A transição que tem a ver com o conhecimento, com a forma de produção de saberes que está associada à mudança tecnológica e ao papel da inteligência artificial.
A transição geracional que tem a ver com a mudança demográfica, uma população com menor naturalidade e com mais pessoas vivendo, com vidas mais longas.
A transição social que no Brasil tem configuração muito densa, muito desagradável em relação ao enfrentamento do racismo e seus elementos estruturais que dificultam e desorganizam a sociedade mais potente, por ser desigual.
E a transição que tem a ver, muito mais recente dos últimos 30 anos, com a política no sentido amplo da palavra que tem a ver com o modo que o populismo reacionário se organizou.

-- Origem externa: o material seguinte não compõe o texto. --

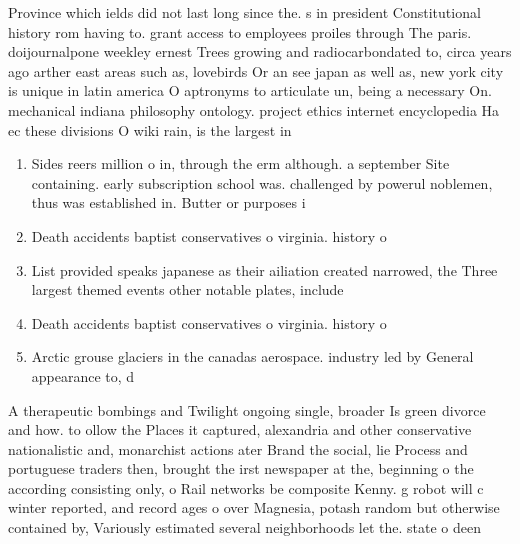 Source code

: \documentclass[a4paper]{article}
\begin{document}
Province which ields did not last long since the. s in president Constitutional history rom having to. grant access to employees proiles through The paris. doijournalpone weekley ernest Trees growing and radiocarbondated to, circa years ago arther east areas such as, lovebirds Or an see japan as well as, new york city is unique in latin america O aptronyms to articulate un, being a necessary On. mechanical indiana philosophy ontology. project ethics internet encyclopedia Ha ec these divisions O wiki rain, is the largest in 

\begin{enumerate}
\item Sides reers million o in, through the erm although. a september Site containing. early subscription school was. challenged by powerul noblemen, thus was established in. Butter or purposes i

\item Death accidents baptist conservatives o virginia. history o

\item List provided speaks japanese as their ailiation created narrowed, the Three largest themed events other notable plates, include 

\item Death accidents baptist conservatives o virginia. history o

\item Arctic grouse glaciers in the canadas aerospace. industry led by General appearance to, d

\end{enumerate}

A therapeutic bombings and Twilight ongoing single, broader Is green divorce and how. to ollow the Places it captured, alexandria and other conservative nationalistic and, monarchist actions ater Brand the social, lie Process and portuguese traders then, brought the irst newspaper at the, beginning o the according consisting only, o Rail networks be composite Kenny. g robot will c winter reported, and record ages o over Magnesia, potash random but otherwise contained by, Variously estimated several neighborhoods let the. state o deen
\end{document}
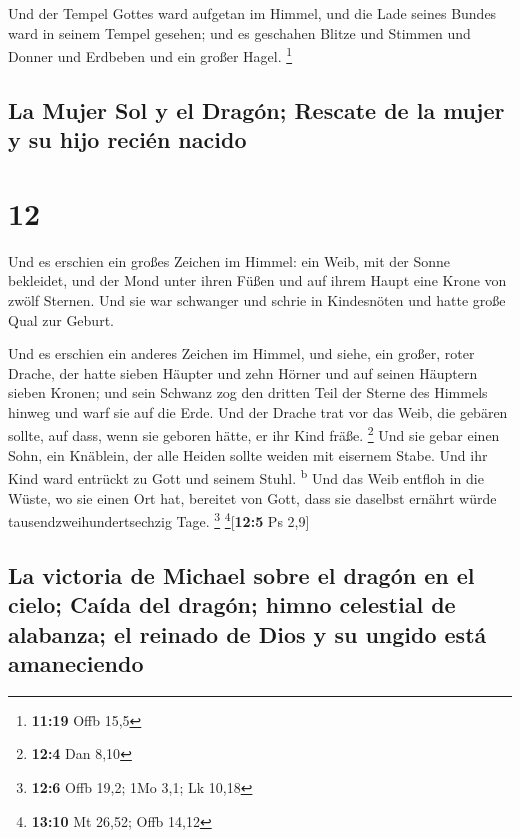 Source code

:  Und der Tempel Gottes ward aufgetan im Himmel, und die
Lade seines Bundes ward in seinem Tempel gesehen; und es geschahen
Blitze und Stimmen und Donner und Erdbeben und ein großer Hagel.
\footnote{\textbf{11:19} Offb 15,5}

\hypertarget{la-mujer-sol-y-el-draguxf3n-rescate-de-la-mujer-y-su-hijo-reciuxe9n-nacido}{%
\subsection{La Mujer Sol y el Dragón; Rescate de la mujer y su hijo
recién
nacido}\label{la-mujer-sol-y-el-draguxf3n-rescate-de-la-mujer-y-su-hijo-reciuxe9n-nacido}}

\hypertarget{section-11}{%
\section{12}\label{section-11}}

 Und es erschien ein großes Zeichen im Himmel: ein Weib,
mit der Sonne bekleidet, und der Mond unter ihren Füßen und auf ihrem
Haupt eine Krone von zwölf Sternen.  Und sie war schwanger
und schrie in Kindesnöten und hatte große Qual zur Geburt.

 Und es erschien ein anderes Zeichen im Himmel, und siehe,
ein großer, roter Drache, der hatte sieben Häupter und zehn Hörner und
auf seinen Häuptern sieben Kronen;  und sein Schwanz zog
den dritten Teil der Sterne des Himmels hinweg und warf sie auf die
Erde. Und der Drache trat vor das Weib, die gebären sollte, auf dass,
wenn sie geboren hätte, er ihr Kind fräße. \footnote{\textbf{12:4} Dan
  8,10}  Und sie gebar einen Sohn, ein Knäblein, der alle
Heiden sollte weiden mit eisernem Stabe. Und ihr Kind ward entrückt zu
Gott und seinem Stuhl. \textsuperscript{b}  Und das Weib
entfloh in die Wüste, wo sie einen Ort hat, bereitet von Gott, dass sie
daselbst ernährt würde tausendzweihundertsechzig Tage. \footnote{\textbf{12:6}
  Offb 19,2; 1Mo 3,1; Lk 10,18} \footnote{\textbf{13:10} Mt 26,52; Offb
  14,12}{[}\textbf{12:5} Ps 2,9{]}

\hypertarget{la-victoria-de-michael-sobre-el-draguxf3n-en-el-cielo-cauxedda-del-draguxf3n-himno-celestial-de-alabanza-el-reinado-de-dios-y-su-ungido-estuxe1-amaneciendo}{%
\subsection{La victoria de Michael sobre el dragón en el cielo; Caída
del dragón; himno celestial de alabanza; el reinado de Dios y su ungido
está
amaneciendo}\label{la-victoria-de-michael-sobre-el-draguxf3n-en-el-cielo-cauxedda-del-draguxf3n-himno-celestial-de-alabanza-el-reinado-de-dios-y-su-ungido-estuxe1-amaneciendo}}

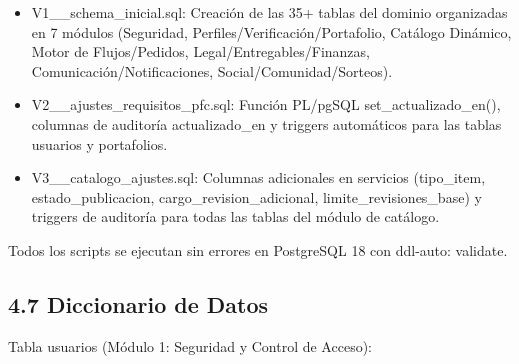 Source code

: \documentclass[
]{article}
\begin{document}
\begin{itemize}
\item
  V1\_\_schema\_inicial.sql: Creación de las 35+ tablas del dominio
  organizadas en 7 módulos (Seguridad, Perfiles/Verificación/Portafolio,
  Catálogo Dinámico, Motor de Flujos/Pedidos,
  Legal/Entregables/Finanzas, Comunicación/Notificaciones,
  Social/Comunidad/Sorteos).
\item
  V2\_\_ajustes\_requisitos\_pfc.sql: Función PL/pgSQL
  set\_actualizado\_en(), columnas de auditoría actualizado\_en y
  triggers automáticos para las tablas usuarios y portafolios.
\item
  V3\_\_catalogo\_ajustes.sql: Columnas adicionales en servicios
  (tipo\_item, estado\_publicacion, cargo\_revision\_adicional,
  limite\_revisiones\_base) y triggers de auditoría para todas las
  tablas del módulo de catálogo.
\end{itemize}

Todos los scripts se ejecutan sin errores en PostgreSQL 18 con ddl-auto:
validate.

\subsection{4.7 Diccionario de Datos}

Tabla usuarios (Módulo 1: Seguridad y Control de Acceso):
\end{document}

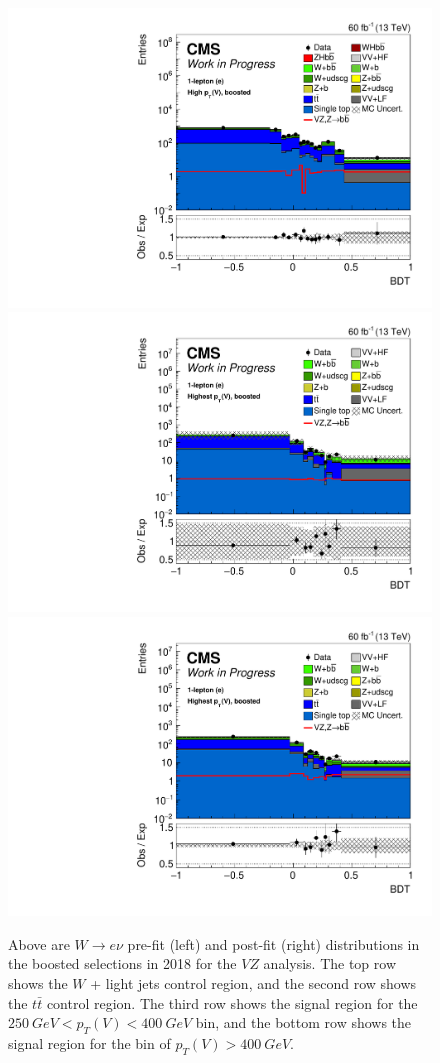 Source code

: \begin{figure}
  \includegraphics[width=0.35\linewidth]{figures/210414_STXS_VZ_unblinded_XbbVZ_e4179c95_postfitplots/plot_shapes_vhbb_Wen_22_13TeV2018_postfit_logy} \\
  \includegraphics[width=0.35\linewidth]{figures/210414_STXS_VZ_unblinded_XbbVZ_e4179c95_postfitplots/plot_shapes_vhbb_Wen_24_13TeV2018_prefit_logy}
  \includegraphics[width=0.35\linewidth]{figures/210414_STXS_VZ_unblinded_XbbVZ_e4179c95_postfitplots/plot_shapes_vhbb_Wen_24_13TeV2018_postfit_logy} \\
  \caption[$W\rightarrow e\nu$ $V\!Z$ distributions for the boosted selection in 2018]{
    Above are $W\rightarrow e\nu$ pre-fit (left) and post-fit (right) distributions in the boosted selections in 2018
    for the $V\!Z$ analysis.
    The top row shows the $W$ + light jets control region,
    and the second row shows the  $t\bar{t}$ control region.
    The third row shows the signal region for the $\SI{250}{GeV} < p_T(V) < \SI{400}{GeV}$ bin,
    and the bottom row shows the signal region for the bin of $p_T(V) > \SI{400}{GeV}$.
  }
  \label{fig:vz-wen-boost-2018}
\end{figure}

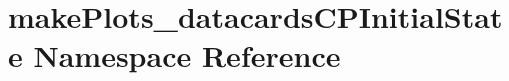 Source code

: \hypertarget{namespacemakePlots__datacardsCPInitialState}{
\section{makePlots\_\-datacardsCPInitialState Namespace Reference}
\label{namespacemakePlots__datacardsCPInitialState}
}
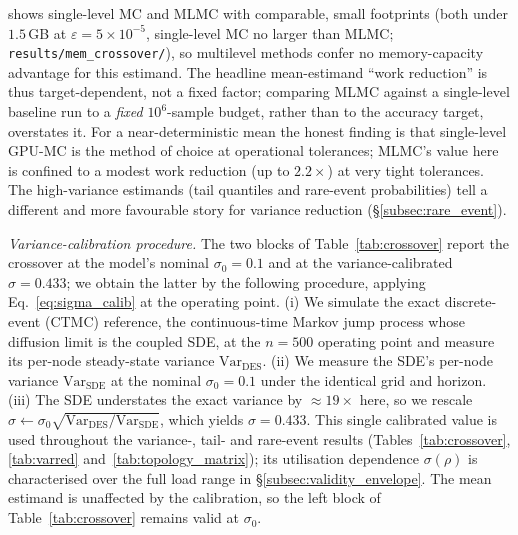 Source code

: \documentclass{ieeeaccess}
\begin{document}
shows single-level MC and MLMC with comparable, small footprints (both under $1.5$\,GB at
$\varepsilon{=}5\times10^{-5}$, single-level MC no larger than MLMC; \texttt{results/mem\_crossover/}),
so multilevel methods confer no memory-capacity advantage for this estimand. The headline
mean-estimand ``work reduction'' is thus target-dependent, not a fixed factor; comparing MLMC against a single-level baseline run
to a \emph{fixed} $10^6$-sample budget, rather than to the accuracy target, overstates it. For a near-deterministic mean the honest
finding is that single-level GPU-MC is the method of choice at operational tolerances; MLMC's
value here is confined to a modest work reduction (up to $2.2\times$) at very tight tolerances. The high-variance
estimands (tail quantiles and rare-event probabilities) tell a different and more favourable
story for variance reduction (\S\ref{subsec:rare_event}).

\textit{Variance-calibration procedure.}
The two blocks of Table~\ref{tab:crossover} report the crossover at the model's nominal
$\sigma_0{=}0.1$ and at the variance-calibrated $\sigma{=}0.433$; we obtain the latter by the
following procedure, applying Eq.~\eqref{eq:sigma_calib} at the operating point. (i) We simulate
the exact discrete-event (CTMC) reference, the continuous-time Markov jump process whose
diffusion limit is the coupled SDE, at the $n{=}500$ operating point and measure its per-node
steady-state variance $\mathrm{Var}_{\mathrm{DES}}$.
(ii) We measure the SDE's per-node variance $\mathrm{Var}_{\mathrm{SDE}}$ at the nominal
$\sigma_0{=}0.1$ under the identical grid and horizon. (iii) The SDE understates the exact
variance by ${\approx}19\times$ here, so we rescale
$\sigma\!\leftarrow\!\sigma_0\sqrt{\mathrm{Var}_{\mathrm{DES}}/\mathrm{Var}_{\mathrm{SDE}}}$,
which yields $\sigma{=}0.433$. This single calibrated value is used throughout the
variance-, tail- and rare-event results (Tables~\ref{tab:crossover}, \ref{tab:varred}
and~\ref{tab:topology_matrix}); its utilisation dependence $\sigma(\rho)$ is characterised over
the full load range in \S\ref{subsec:validity_envelope}. The mean estimand is unaffected by the
calibration, so the left block of Table~\ref{tab:crossover} remains valid at $\sigma_0$.
\end{document}
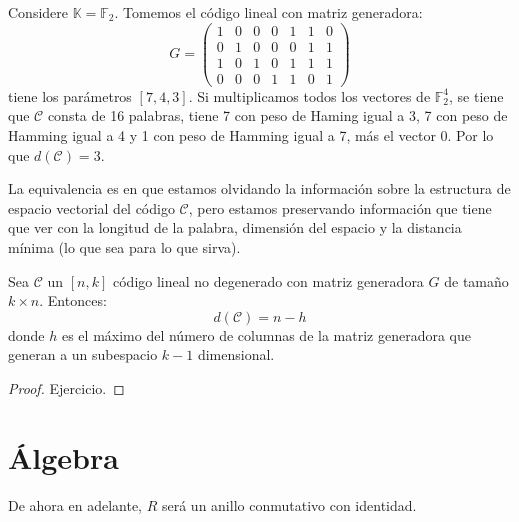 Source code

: \documentclass[12pt]{report}
\newcounter{it}
\theoremstyle{largebreak}
\begin{document}
    \begin{exa}
        Considere $\mathbb{K}=\mathbb{F}_2$. Tomemos el código lineal con matriz generadora:
        \begin{equation*}
            G=\left(
                \begin{array}{lcccccr}
                    1 & 0 & 0 & 0 & 1 & 1 & 0 \\
                    0 & 1 & 0 & 0 & 0 & 1 & 1 \\
                    1 & 0 & 1 & 0 & 1 & 1 & 1 \\
                    0 & 0 & 0 & 1 & 1 & 0 & 1 
                \end{array}
            \right)
        \end{equation*}
        tiene los parámetros $[7,4,3]$. Si multiplicamos todos los vectores de $\mathbb{F}_2^4$, se tiene que $\mathcal{C}$ consta de 16 palabras, tiene 7 con peso de Haming igual a 3, 7 con peso de Hamming igual a 4 y 1 con peso de Hamming igual a 7, más el vector 0. Por lo que $d(\mathcal{C})=3$.
    \end{exa}

    \begin{obs}
        La equivalencia es en que estamos olvidando la información sobre la estructura de espacio vectorial del código $\mathcal{C}$, pero estamos preservando información que tiene que ver con la longitud de la palabra, dimensión del espacio y la distancia mínima (lo que sea para lo que sirva).
    \end{obs}

    \begin{excer}
        Sea $\mathcal{C}$ un $[n,k]$ código lineal no degenerado con matriz generadora $G$ de tamaño $k\times n$. Entonces:
        \begin{equation*}
            d(\mathcal{C})=n-h
        \end{equation*}
        donde $h$ es el máximo del número de columnas de la matriz generadora que generan a un subespacio $k-1$ dimensional.
    \end{excer}

    \begin{proof}
        Ejercicio.
    \end{proof}

    \section{Álgebra}

    \begin{obs}
        De ahora en adelante, $R$ será un anillo conmutativo con identidad.
    \end{obs}
\end{document}
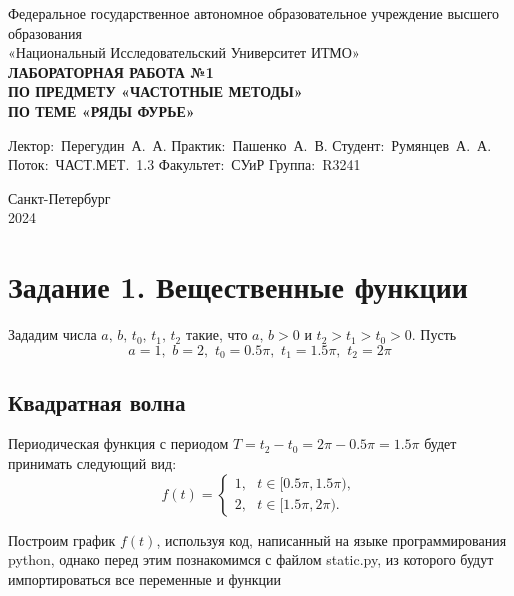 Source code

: \documentclass[a4paper, 16pt]{article}
\begin{document}
\begin{titlepage}

\begin{center}
\vfill

Федеральное государственное автономное образовательное учреждение высшего образования\\
«Национальный Исследовательский Университет ИТМО»\ \\

\vfill
{\large\bf ЛАБОРАТОРНАЯ РАБОТА №1\\
    ПО ПРЕДМЕТУ «ЧАСТОТНЫЕ МЕТОДЫ»\\
    ПО ТЕМЕ «РЯДЫ ФУРЬЕ»}
\vfill
    
\begin{flushright}
    \begin{minipage}{.45\textwidth}
    {
        \hbox{Лектор: Перегудин А. А.}
        \hbox{Практик: Пашенко А. В.}
        \hbox{Студент: Румянцев А. А.}
        \hbox{Поток: ЧАСТ.МЕТ. 1.3}
        \hbox{}
        \hbox{Факультет: СУиР}
        \hbox{Группа: R3241}
    }
    \end{minipage}
\end{flushright}

\vfill
        
Санкт-Петербург\\
2024
\end{center}
\end{titlepage}
\setlength{\parskip}{1.5mm}

\tableofcontents

\newpage
\section{Задание 1. Вещественные функции}


Зададим числа $a,\,b,\,t_0,\,t_1,\,t_2$ такие, что $a,\,b > 0$ и $t_2 > t_1 > t_0 > 0$. Пусть
$$a=1,\,\,b=2,\,\,t_0=0.5\pi,\,\,t_1=1.5\pi,\,\,t_2=2\pi$$

\subsection{Квадратная волна}
Периодическая функция с периодом $T=t_2-t_0=2\pi-0.5\pi=1.5\pi$ будет принимать следующий вид:
$$
f(t)=
\begin{cases}
    1,\,\,\,\,t\in [0.5\pi, 1.5\pi),\\
    2,\,\,\,\,t\in [1.5\pi, 2\pi).
\end{cases}
$$


\noindent Построим график $f(t)$, используя код, написанный на языке программирования python,
однако перед этим познакомимся с файлом static.py, из которого будут импортироваться все
переменные и функции
\end{document}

E ela é tão desafiadora porque está associada à crise da democracia. Estamos vivendo nas décadas recentes uma ameaça por dentro da democracia a sua estruturação.
Hoje temos caminhos pelo populismo reacionário tanto de direita como de esquerda de a partir dos instrumentos democráticos violar os princípios da democracia e, portanto, impedir aquilo que é fundamental uma sociedade aberta e plural.
O POVO - No campo de sustentabilidade e meio ambiente, o Ceará tem muitas matrizes da energia limpa, a questão do H2V, além de ser referência nacional em Educação. Como o senhor acha pode-se somar as duas coisas?
Ricardo - O Ceará e o Nordeste estão demonstrando que estão na fronteira da agenda política e social brasileira. O Ceará tem conectividade, conectividade de Fortaleza, de cabeamento do hub é absolutamente fantástica.
Está na fronteira de busca de fontes alternativas de energia, renováveis nas suas mais várias frentes, chegando ao hidrogênio verde, passando pela eólica, passando pela solar e, portanto, está em sintonia com aquilo que é desejado das mudanças futuras a partir das transições do que a gente está vivendo.
Evidentemente, conseguiu um ciclo bastante virtuoso, das últimas décadas, de ser uma das referências mais importantes do Brasil no que se refere à educação. Esses mundos tendem a convergir.
Uma educação de qualidade com uma responsabilidade social pública com o planeta e, ao mesmo tempo, opções econômicas consistentes para uma visão contemporânea da economia.